Top of SOURCE INFORMATION

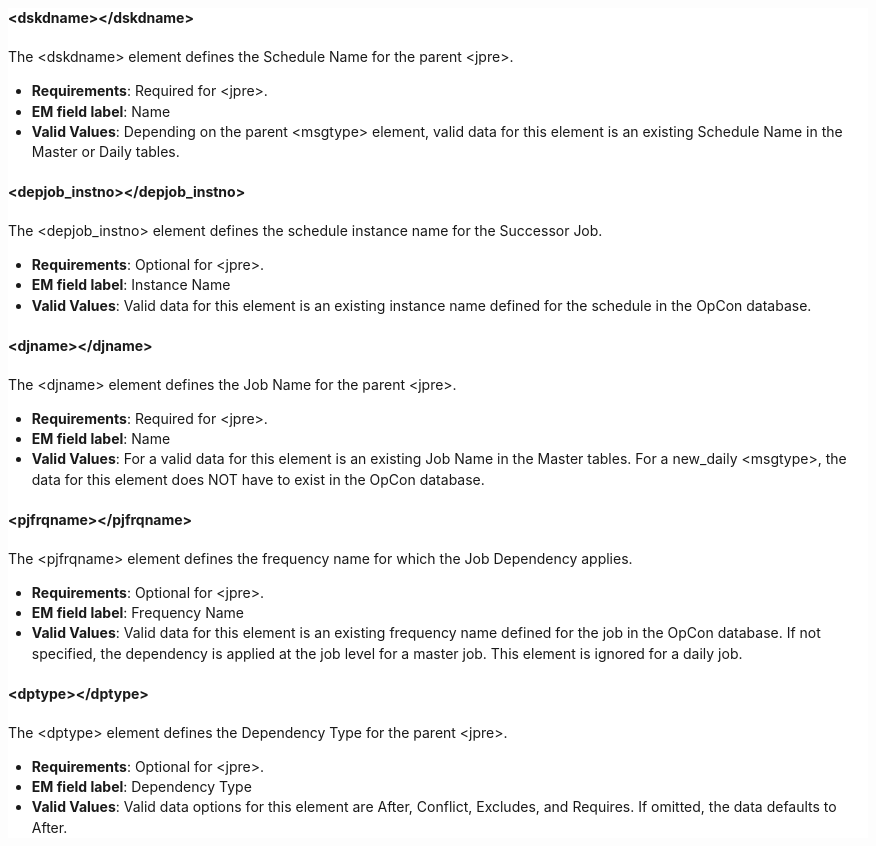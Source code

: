 #### \<dskdname\>\</dskdname\>

The \<dskdname\> element defines the Schedule Name for the parent
\<jpre\>.

-   **Requirements**: Required for \<jpre\>.
-   **EM field label**: Name
-   **Valid Values**: Depending on the parent \<msgtype\> element, valid
    data for this element is an existing Schedule Name in the Master or
    Daily tables.

#### \<depjob_instno\>\</depjob_instno\>

The \<depjob_instno\> element defines the schedule instance name for the
Successor Job.

-   **Requirements**: Optional for \<jpre\>.
-   **EM field label**: Instance Name
-   **Valid Values**: Valid data for this element is an existing
    instance name defined for the schedule in the
    OpCon database.

#### \<djname\>\</djname\>

The \<djname\> element defines the Job Name for the parent \<jpre\>.

-   **Requirements**: Required for \<jpre\>.
-   **EM field label**: Name
-   **Valid Values**: For a valid data for this element is an existing
    Job Name in the Master tables. For a new_daily \<msgtype\>, the data
    for this element does NOT have to exist in the
    OpCon database.

#### \<pjfrqname\>\</pjfrqname\>

The \<pjfrqname\> element defines the frequency name for which the Job
Dependency applies.

-   **Requirements**: Optional for \<jpre\>.
-   **EM field label**: Frequency Name
-   **Valid Values**: Valid data for this element is an existing
    frequency name defined for the job in the
    OpCon database. If not specified, the
    dependency is applied at the job level for a master job. This
    element is ignored for a daily job.

#### \<dptype\>\</dptype\>

The \<dptype\> element defines the Dependency Type for the parent
\<jpre\>.

-   **Requirements**: Optional for \<jpre\>.
-   **EM field label**: Dependency Type
-   **Valid Values**: Valid data options for this element are After,
    Conflict, Excludes, and Requires. If omitted, the data defaults to
    After.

Bottom of SOURCE INFORMATION

*PROBLEM TO WORK ON*. Only the lines from the first line of the entries through the line containing "data for this element is an existing Schedule" should be output, exactly as they are, without pictures.

*RESPONSE TO THIS TASK*.
Source code

: #### \<dskdname\>\</dskdname\>

The \<dskdname\> element defines the Schedule Name for the parent
\<jpre\>.

-   **Requirements**: Required for \<jpre\>.
-   **EM field label**: Name
-   **Valid Values**: Depending on the parent \<msgtype\> element, valid
    data for this element is an existing Schedule Name in the Master or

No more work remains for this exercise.